Whilst highly rating Dunant's historical works (The Birth of Venus is a perennial favourite), these, her bubble-gum private eye series featuring the allegedly feisty Hannah Wolfe are less impressive. I'm not quite sure if she's trying to be to appeal primarily to a female audience given that the topic of the two Wolfe adventures I've read deal with surrogacy and now plastic (or, as she has it, aesthetic,) surgery and of course all women are obsessed with babies and appearance, aren't they?
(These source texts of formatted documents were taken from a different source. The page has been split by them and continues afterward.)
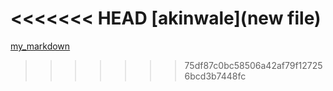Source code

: <<<<<<< HEAD
[akinwale](new file)
=======
[my_markdown](Akinwalexander)
>>>>>>> 75df87c0bc58506a42af79f127256bcd3b7448fc

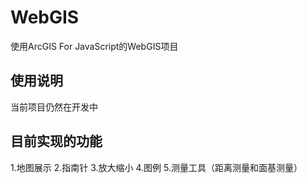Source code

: # WebGIS
使用ArcGIS For JavaScript的WebGIS项目

## 使用说明
当前项目仍然在开发中

## 目前实现的功能
1.地图展示
2.指南针
3.放大缩小
4.图例
5.测量工具（距离测量和面基测量）
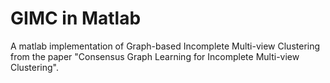 # GIMC in Matlab
A matlab implementation of Graph-based Incomplete Multi-view Clustering from the paper "Consensus Graph Learning for Incomplete Multi-view Clustering".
Well, no, actually they are not.
I think I might have a better opinion of these if Wolfe were given (by her creator) less obviously female areas of investigation and I don't care if anyone cries that she would be given precisely this type of case to investigate as 'she's a woman in a man's world'. ZZZ Perhaps it is because this series was written in the 90s that the attitudes appear somewhat dated, but from what I recall of the days of Brit Pop and New Labour, women were able to do so much more than Wolfe's adventures.
And of course, this is yet another London-based Private Eye, as was Anna Lee (a close relative of Hannah Wolfe) and it would make a change to set such a tale outside of the great metropolis. Raymond Chandler this most certainly isn't, in spite of the pretentious allusions Dunant slips into her narrative.
Overall, this wasn't particularly bad, neither was it particularly good. Only read if a suitable alternative cannot be located.